This month, you can welcome Toy Story 3, the first great sandbox game for younger gamers. The sandbox genre of games lets you choose and even create your own kind of adventure. It sets you free to do exactly what you want to do — your way.
|TOY STORY 3: THE VIDEO GAME
Disney Interactive for PS3, Wii, Xbox 360, DS, PSP
Rated E10+ for Everyone 10 and Older
Replay Value: 9.0
Overall Score: 8.7
Official Web Site
Pros:Toy Box mode is great; really imaginative; many hours of play.
Cons: Some camera-angle issues; super-thin instruction booklet; no online play.
There are two ways to play Toy Story 3. First, you can play in story mode. That game follows the tale of Pixar’s new movie (which is probably the best movie of the summer). That portion, which follows the movie’s plot, is pretty brilliant itself.
In the movie, Andy is heading off to his first year in college. But he only wants to take Woody with him. When Andy’s mom accidentally places Woody in a box to be donated to a daycare center, the action-filled story begins.
That’s how it is in your game, too.
TOY BOX MODE
Then there’s the sandbox aspect called Toy Box mode. When you relive that exciting first scene from the movie, you’re transported to the Wild West to jump on a horse and leap onto a moving locomotive. You pass amazing rock formations under a big blue sky in a sprawling desert.
As Woody, you have to save the orphans from the clutches of Hamm The Piggy Bank, who has changed into his alter ego of the evil Dr. Porkchop. He shoots at you from a flying saucer.
Think of this level as a wild roller-coaster ride. For 10 minutes or so, you ride through canyons and caves, twist through crazy train tracks and then run on the tops of train cars. Save those orphans, bucko. They’re just blocky toy figures, but you feel they need you. The whole thing is exhilarating—and can be a little dark and scary in spots.
Actually, all this action occurs during your first tutorial level in which you learn how to use the controller. Bouncing balls are your ammunition against the aliens and Hamm. You probably won’t need it, but crash open a little box with a question mark on it and a see-through image of Woody moving forward appears, showing you what to do next.
MISSIONS AND MUCH MORE
After you finish the opening level, you’re dropped into a Western town where you get dozens of missions from various characters like Stinky Pete, who shows you how to mine for gold with an axe.
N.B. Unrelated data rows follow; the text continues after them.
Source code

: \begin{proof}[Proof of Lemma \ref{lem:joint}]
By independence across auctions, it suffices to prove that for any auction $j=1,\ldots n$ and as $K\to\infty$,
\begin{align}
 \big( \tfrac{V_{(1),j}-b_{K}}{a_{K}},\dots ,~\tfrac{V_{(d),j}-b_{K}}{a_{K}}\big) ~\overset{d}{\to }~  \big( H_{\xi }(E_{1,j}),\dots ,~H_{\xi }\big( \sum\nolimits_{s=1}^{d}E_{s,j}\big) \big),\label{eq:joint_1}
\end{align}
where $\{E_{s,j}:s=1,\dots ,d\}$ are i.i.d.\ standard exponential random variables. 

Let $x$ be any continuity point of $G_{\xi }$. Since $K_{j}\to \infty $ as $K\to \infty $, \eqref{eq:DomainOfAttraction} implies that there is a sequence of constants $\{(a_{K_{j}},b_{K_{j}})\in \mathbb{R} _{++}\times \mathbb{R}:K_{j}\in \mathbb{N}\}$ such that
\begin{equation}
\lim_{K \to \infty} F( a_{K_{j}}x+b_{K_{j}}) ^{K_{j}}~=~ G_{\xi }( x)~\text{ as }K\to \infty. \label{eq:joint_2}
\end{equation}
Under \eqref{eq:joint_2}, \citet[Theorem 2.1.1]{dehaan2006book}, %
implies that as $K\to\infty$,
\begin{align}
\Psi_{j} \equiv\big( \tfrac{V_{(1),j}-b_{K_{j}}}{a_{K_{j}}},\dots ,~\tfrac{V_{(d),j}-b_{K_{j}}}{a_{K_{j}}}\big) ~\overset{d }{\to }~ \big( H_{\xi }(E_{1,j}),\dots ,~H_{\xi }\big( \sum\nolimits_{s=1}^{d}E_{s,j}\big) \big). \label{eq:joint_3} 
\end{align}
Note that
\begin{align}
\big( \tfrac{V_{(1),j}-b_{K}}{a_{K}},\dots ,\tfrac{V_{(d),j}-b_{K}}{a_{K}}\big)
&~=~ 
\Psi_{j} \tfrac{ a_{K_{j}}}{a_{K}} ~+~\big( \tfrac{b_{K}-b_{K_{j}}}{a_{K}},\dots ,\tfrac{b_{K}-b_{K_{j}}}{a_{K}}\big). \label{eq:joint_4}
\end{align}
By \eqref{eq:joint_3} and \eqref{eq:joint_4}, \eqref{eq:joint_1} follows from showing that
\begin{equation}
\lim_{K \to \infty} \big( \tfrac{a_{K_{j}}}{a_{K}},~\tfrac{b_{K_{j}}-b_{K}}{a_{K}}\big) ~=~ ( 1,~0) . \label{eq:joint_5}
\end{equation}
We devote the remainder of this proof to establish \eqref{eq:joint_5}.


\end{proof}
Finish another mission and you might get Bullseye the horse to ride on. Once you jump on, race for a bronze, silver or gold medal. I spent a half hour on this alone, trying to beat my time while following a burning red ring through dimly lit mines and up through vast mountains.
All the things that you win from missions go into your Toy Box. And that’s where Toy Story 3 gets really interesting. You win and purchase all sorts of gifts like hats and colors to paint the buildings of the town. With the money that you earn from completing missions, you can buy things such as a barbershop. In the barbershop, you can give townspeople the strangest, funniest haircuts.
But there’s so much more.
You travel through those mines and encounter creepy but funny ghosts. You find a car to race around in. You customize your town and its hilarious residents. And you get to really get to know some of the crazy characters who appear in only a minor way in the movie.
A FEW GLITCHES
There are a couple of glitches, however. If you fall during the race on Bullseye, you might get caught in a canyon. You can get out, but the camera angles down in the gully aren’t very helpful. What the camera really should do is pull back so you know where to go. It’s in these instances that you really need that box with a question mark that tells Woody which path to take. But it’s not there.
Also, since this is one of the first sandbox games for kids, you’d think the manual would be thicker and packed with info (like Super Mario Galaxy 2’s booklet). Instead, you get some measly pages that really aren’t detailed enough. Sure, the in-game tutorials are good. But why skimp on the print? It makes no sense.
Despite these things, Toy Story 3 is a landmark game. It’ll provide you with fun “to Infinity and beyond!”